**Problem:** Within the entries below, count the lines that hold the string "Postgres" and give only that number.

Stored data
================================

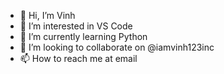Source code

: - 👋 Hi, I’m Vinh
- 👀 I’m interested in VS Code
- 🌱 I’m currently learning Python
- 💞️ I’m looking to collaborate on @iamvinh123inc
- 📫 How to reach me at email

<!---
work-iamvinh123/work-iamvinh123 is a ✨ special ✨ repository because its `README.md` (this file) appears on your GitHub profile.
You can click the Preview link to take a look at your changes.
--->
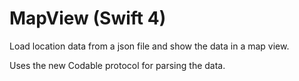 # MapView (Swift 4)
Load location data from a json file and show the data in a map view.

Uses the new Codable protocol for parsing the data.
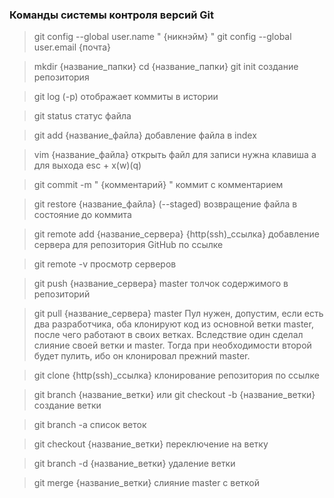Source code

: ### Команды системы контроля версий Git

> git config --global user.name " {никнэйм} "
> git config --global user.email {почта}

> mkdir {название_папки}
> cd {название_папки}
> git init
> создание репозитория

> git log (-p)
> отображает коммиты в истории

> git status
> статус файла 

> git add {название_файла}
> добавление файла в index

> vim {название_файла}
> открыть файл
> для записи нужна клавиша а
> для выхода esc + x(w)(q)

> git commit -m " {комментарий} "
> коммит с комментарием 

> git restore {название_файла} (--staged)
> возвращение файла в состояние до коммита

> git remote add {название_сервера} {http(ssh)_ccылка}
> добавление сервера для репозитория GitHub по ссылке

> git remote -v
> просмотр серверов

> git push {название_сервера} master
> толчок содержимого в репозиторий 

> git pull {название_сервера} master
> Пул нужен, допустим, если есть два разработчика, оба клонируют код из основной ветки master, после чего работают в своих ветках. 
> Вследствие один сделал слияние своей ветки и master. Тогда при необходимости второй будет пулить, ибо он клонировал прежний master.

> git clone {http(ssh)_ccылка}
> клонирование репозитория по ссылке

> git branch {название_ветки}
> или
> git checkout -b {название_ветки}
> создание ветки

> git branch -a
> список веток

> git checkout {название_ветки}
> переключение на ветку

> git branch -d {название_ветки}
> удаление ветки

> git merge {название_ветки}
> слияние master с веткой
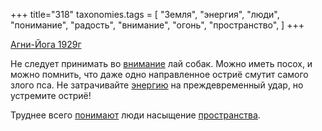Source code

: +++
title="318"
taxonomies.tags = [
 "Земля",
 "энергия",
 "люди",
 "понимание",
 "радость",
 "внимание",
 "огонь",
 "пространство",
]
+++

[Агни-Йога 1929г](/agni/1929)

Не следует принимать во [внимание](/tags/внимание) лай собак. Можно иметь посох, и можно помнить, что даже одно направленное остриё смутит самого злого пса. Не затрачивайте [энергию](/tags/энергия) на преждевременный удар, но устремите остриё!   

Труднее всего [понимают](/tags/понимание) люди насыщение [пространства](/tags/огонь).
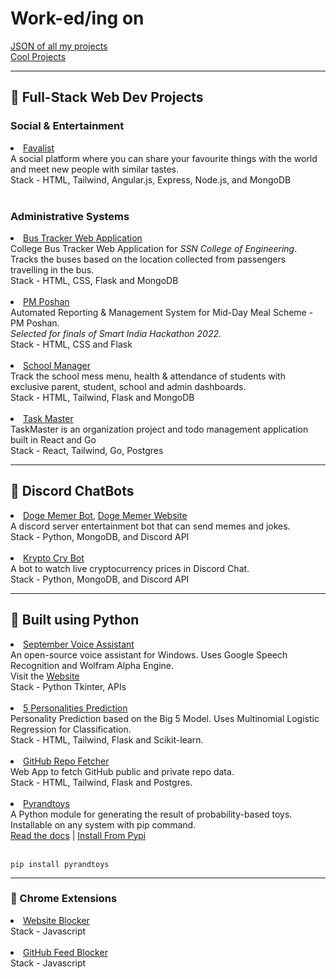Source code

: # Work-ed/ing on

[JSON of all my projects](https://raw.githubusercontent.com/thenithinbalaji/assets/main/repos.json)  
[Cool Projects](https://github.com/stars/thenithinbalaji/lists/my-cool-projects)

----

## 🔮 Full-Stack Web Dev Projects 

### Social & Entertainment 

<li>
    <a href="https://github.com/thenithinbalaji/Favalist">Favalist</a> <br /> 
    A social platform where you can share your favourite things with the world and meet new people with similar tastes. <br />
    Stack - HTML, Tailwind, Angular.js, Express, Node.js, and MongoDB
</li>

<br />

### Administrative Systems

<li>
  <a href="https://github.com/thenithinbalaji/Bus-Tracker">Bus Tracker Web Application</a> <br /> 
  College Bus Tracker Web Application for <i>SSN College of Engineering</i>. <br /> 
  Tracks the buses based on the location collected from passengers travelling in the bus. <br /> 
  Stack - HTML, CSS, Flask and MongoDB
</li> 

<br /> 

<li> 
  <a href="https://github.com/thenithinbalaji/PM-Poshan">PM Poshan</a> <br /> 
  Automated Reporting & Management System for Mid-Day Meal Scheme - PM Poshan. <br /> 
  <i>Selected for finals of Smart India Hackathon 2022.</i> <br /> 
  Stack - HTML, CSS and Flask
</li>

<br /> 

<li> 
  <a href="https://github.com/thenithinbalaji/School-Manager">School Manager</a> <br /> 
  Track the school mess menu, health & attendance of students with exclusive parent, student, school and admin dashboards. <br /> 
  Stack - HTML, Tailwind, Flask and MongoDB
</li>

<br />

<li>
  <a href="https://github.com/thenithinbalaji/Task-Master">Task Master</a> <br />
  TaskMaster is an organization project and todo management application built in React and Go<br />
  Stack - React, Tailwind, Go, Postgres
</li>

----

## 💬 Discord ChatBots 

<li>
    <a href="https://github.com/thenithinbalaji/Doge-Memer">Doge Memer Bot</a>, <a href="https://github.com/thenithinbalaji/Doge-Memer-Website">Doge Memer Website</a> <br /> 
    A discord server entertainment bot that can send memes and jokes. <br /> 
    Stack - Python, MongoDB, and Discord API
</li>

<br />

<li>
  <a href="https://github.com/thenithinbalaji/Krypto-Cry">Krypto Cry Bot</a> <br />
  A bot to watch live cryptocurrency prices in Discord Chat. <br /> 
  Stack - Python, MongoDB, and Discord API
</li>

----

## 🌳 Built using Python 

<li>
  <a href="https://github.com/thenithinbalaji/September-Assistant">September Voice Assistant</a> <br>
  An open-source voice assistant for Windows. Uses Google Speech Recognition and Wolfram Alpha Engine. <br>
  Visit the <a href="https://thenithinbalaji.github.io/September-Assistant/">Website</a> <br>
  Stack - Python Tkinter, APIs
</li>

<br>
 
<li>
  <a href="https://github.com/thenithinbalaji/5Personalities">5 Personalities Prediction</a> <br> 
  Personality Prediction based on the Big 5 Model. Uses Multinomial Logistic Regression for Classification. <br/> 
  Stack - HTML, Tailwind, Flask and Scikit-learn.
</li>

<br>

<li>
  <a href="https://github.com/thenithinbalaji/Repolist">GitHub Repo Fetcher</a> <br> 
  Web App to fetch GitHub public and private repo data. <br> 
  Stack - HTML, Tailwind, Flask and Postgres.
</li>

<br>

<li>
  <a href="https://github.com/thenithinbalaji/pyrandtoys">Pyrandtoys</a> <br> 
  A Python module for generating the result of probability-based toys. Installable on any system with pip command. <br/>
  <a href="https://github.com/thenithinbalaji/pyrandtoys">Read the docs</a> | <a href="https://pypi.org/project/pyrandtoys/">Install From Pypi</a>
  <br/>
  <br/>
  <pre><code>pip install pyrandtoys</code></pre>
</li>

-----

### 🍄 Chrome Extensions

<li>
     <a href="https://github.com/thenithinbalaji/PadiDa-Extension">Website Blocker</a> <br>
    Stack - Javascript
</li>

<br /> 

<li>
     <a href="https://github.com/thenithinbalaji/GitHub-Feed-Blocker">GitHub Feed Blocker</a> <br>
    Stack - Javascript
</li>

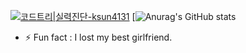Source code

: 
[![코드트리|실력진단-ksun4131](https://banner.codetree.ai/v1/banner/ksun4131)](https://www.codetree.ai/profiles/ksun4131)
[![Anurag's GitHub stats](https://github-readme-stats.vercel.app/api?username=KwonSunJae&&show_icons=true&theme=dracula)
<!--
**KwonSunJae/KwonSunJae** is a ✨ _special_ ✨ repository because its `README.md` (this file) appears on your GitHub profile.

Here are some ideas to get you started:
-->

- ⚡ Fun fact : I lost my best girlfriend.

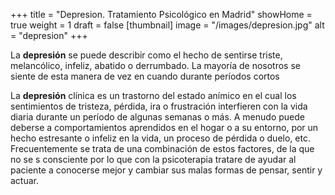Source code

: +++
title = "Depresion. Tratamiento Psicológico en Madrid"
showHome = true
weight = 1
draft = false
[thumbnail]
image = "/images/depresion.jpg"
alt = "depresion"
+++

La **depresión** se puede describir como el hecho de sentirse triste, melancólico, infeliz, abatido o derrumbado. La mayoría de nosotros se siente de esta manera de vez en cuando durante períodos cortos

La **depresión** clínica es un trastorno del estado anímico en el cual los sentimientos de tristeza, pérdida, ira o frustración interfieren con la vida diaria durante un período de algunas semanas o más.
A menudo puede deberse a comportamientos aprendidos en el hogar o a su entorno, por un hecho estresante o infeliz en la vida, un proceso de pérdida o duelo, etc. Frecuentemente se trata de una combinación de estos factores, de la que no se s consciente por lo que con la psicoterapia tratare de ayudar al paciente a conocerse mejor y cambiar sus malas formas de pensar, sentir y actuar.

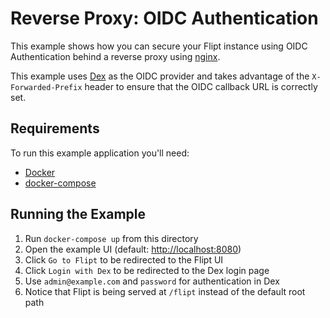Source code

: # Reverse Proxy: OIDC Authentication

This example shows how you can secure your Flipt instance using OIDC Authentication behind a reverse proxy using [nginx](https://www.nginx.com/).

This example uses [Dex](https://dexidp.io/) as the OIDC provider and takes advantage of the `X-Forwarded-Prefix` header to ensure that the OIDC callback URL is correctly set.

## Requirements

To run this example application you'll need:

* [Docker](https://docs.docker.com/install/)
* [docker-compose](https://docs.docker.com/compose/install/)

## Running the Example

1. Run `docker-compose up` from this directory
1. Open the example UI (default: [http://localhost:8080](http://localhost:8080))
1. Click `Go to Flipt` to be redirected to the Flipt UI
1. Click `Login with Dex` to be redirected to the Dex login page
1. Use `admin@example.com` and `password` for authentication in Dex 
1. Notice that Flipt is being served at `/flipt` instead of the default root path
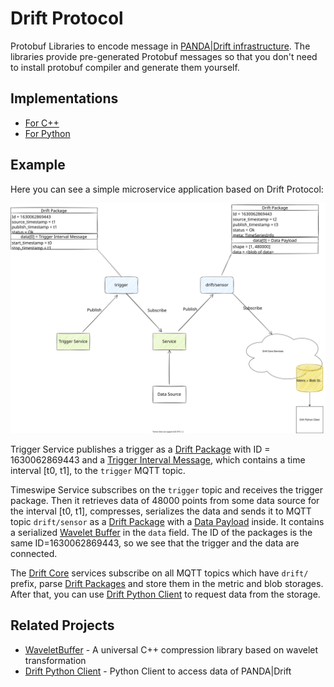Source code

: # Drift Protocol

Protobuf Libraries to encode message
in [PANDA|Drift infrastructure](https://driftpythonclient.readthedocs.io/en/latest/docs/panda_drift/).
The libraries provide pre-generated Protobuf messages so that you don't need to install protobuf compiler and
generate them yourself.

## Implementations

* [For C++](cpp/README.md)
* [For Python](python/README.md)

## Example

Here you can see a simple microservice application based on Drift Protocol:

![Drift Protocol Example](docs/img/UseCase.drawio.svg)

Trigger Service publishes a trigger as a [Drift Package](docs/api/common/#driftpackage) with ID = 1630062869443 and
a [Trigger Interval Message](docs/api/triggering/#intervaltriggermessage), which contains a time interval [t0, t1], to
the  `trigger` MQTT topic.

Timeswipe Service subscribes on the `trigger` topic and receives the trigger package. Then it retrieves data of 48000
points from some data source for the interval [t0, t1], compresses, serializes the data and sends it to MQTT
topic `drift/sensor` as a [Drift Package](docs/api/common/#driftpackage) with
a [Data Payload](docs/api/common/#datapayload) inside. It contains a
serialized [Wavelet Buffer](https://github.com/panda-official/WaveletBuffer)
in the `data` field. The ID of the packages is the same ID=1630062869443, so we see that the trigger and the data are
connected.

The [Drift Core](https://driftpythonclient.readthedocs.io/en/latest/docs/panda_drift/) services subscribe on all MQTT
topics which have `drift/` prefix, parse [Drift Packages](docs/api/common/#driftpackage) and store them in the metric
and blob storages. After that, you can use [Drift Python Client](https://github.com/panda-official/DriftPythonClient) to
request data from the storage.

## Related Projects

* [WaveletBuffer](https://github.com/panda-official/WaveletBuffer) - A universal C++ compression library based on
  wavelet transformation
* [Drift Python Client](https://github.com/panda-official/DriftPythonClient) - Python Client to access data of
  PANDA|Drift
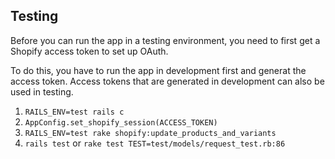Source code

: ## Testing

Before you can run the app in a testing environment, you need to first get a Shopify access token to set up OAuth.

To do this, you have to run the app in development first and generat the access token. Access tokens that are generated in development can also be used in testing.

1. `RAILS_ENV=test rails c`
2. `AppConfig.set_shopify_session(ACCESS_TOKEN)`
3. `RAILS_ENV=test rake shopify:update_products_and_variants`
4. `rails test` or `rake test TEST=test/models/request_test.rb:86`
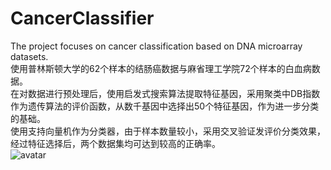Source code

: # CancerClassifier
The project focuses on cancer classification based on DNA microarray datasets.  
使用普林斯顿大学的62个样本的结肠癌数据与麻省理工学院72个样本的白血病数据。  
在对数据进行预处理后，使用启发式搜索算法提取特征基因，采用聚类中DB指数作为遗传算法的评价函数，从数千基因中选择出50个特征基因，作为进一步分类的基础。  
使用支持向量机作为分类器，由于样本数量较小，采用交叉验证发评价分类效果，经过特征选择后，两个数据集均可达到较高的正确率。  
![avatar]()
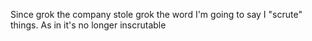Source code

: Since grok the company stole grok the word I'm going to say I "scrute" things. As in it's no longer inscrutable

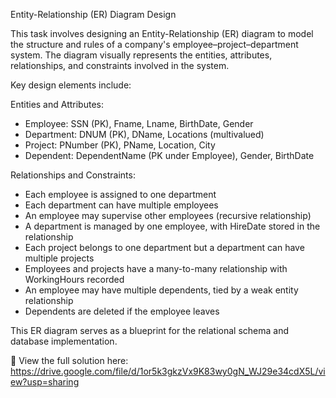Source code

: Entity-Relationship (ER) Diagram Design

This task involves designing an Entity-Relationship (ER) diagram to model the structure and rules of a company's employee–project–department system. The diagram visually represents the entities, attributes, relationships, and constraints involved in the system.

Key design elements include:

Entities and Attributes:
- Employee: SSN (PK), Fname, Lname, BirthDate, Gender
- Department: DNUM (PK), DName, Locations (multivalued)
- Project: PNumber (PK), PName, Location, City
- Dependent: DependentName (PK under Employee), Gender, BirthDate

Relationships and Constraints:
- Each employee is assigned to one department
- Each department can have multiple employees
- An employee may supervise other employees (recursive relationship)
- A department is managed by one employee, with HireDate stored in the relationship
- Each project belongs to one department but a department can have multiple projects
- Employees and projects have a many-to-many relationship with WorkingHours recorded
- An employee may have multiple dependents, tied by a weak entity relationship
- Dependents are deleted if the employee leaves

This ER diagram serves as a blueprint for the relational schema and database implementation.

📄 View the full solution here:
https://drive.google.com/file/d/1or5k3gkzVx9K83wy0gN_WJ29e34cdX5L/view?usp=sharing
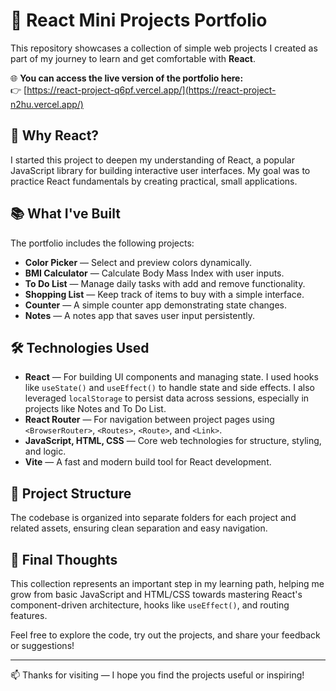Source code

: # 🎨 React Mini Projects Portfolio

This repository showcases a collection of simple web projects I created as part of my journey to learn and get comfortable with **React**.

🌐 **You can access the live version of the portfolio here:**  
👉 [https://react-project-q6pf.vercel.app/](https://react-project-n2hu.vercel.app/)

## 🧠 Why React?

I started this project to deepen my understanding of React, a popular JavaScript library for building interactive user interfaces. My goal was to practice React fundamentals by creating practical, small applications.

## 📚 What I've Built

The portfolio includes the following projects:
- **Color Picker** — Select and preview colors dynamically.
- **BMI Calculator** — Calculate Body Mass Index with user inputs.
- **To Do List** — Manage daily tasks with add and remove functionality.
- **Shopping List** — Keep track of items to buy with a simple interface.
- **Counter** — A simple counter app demonstrating state changes.
- **Notes** — A notes app that saves user input persistently.

## 🛠 Technologies Used

- **React** — For building UI components and managing state. I used hooks like `useState()` and `useEffect()` to handle state and side effects. I also leveraged `localStorage` to persist data across sessions, especially in projects like Notes and To Do List.
- **React Router** — For navigation between project pages using `<BrowserRouter>`, `<Routes>`, `<Route>`, and `<Link>`.
- **JavaScript, HTML, CSS** — Core web technologies for structure, styling, and logic.
- **Vite** — A fast and modern build tool for React development.

## 📁 Project Structure

The codebase is organized into separate folders for each project and related assets, ensuring clean separation and easy navigation.

## 🌟 Final Thoughts

This collection represents an important step in my learning path, helping me grow from basic JavaScript and HTML/CSS towards mastering React's component-driven architecture, hooks like `useEffect()`, and routing features.

Feel free to explore the code, try out the projects, and share your feedback or suggestions!

---

📫 Thanks for visiting — I hope you find the projects useful or inspiring!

================================

**Task answer:** 2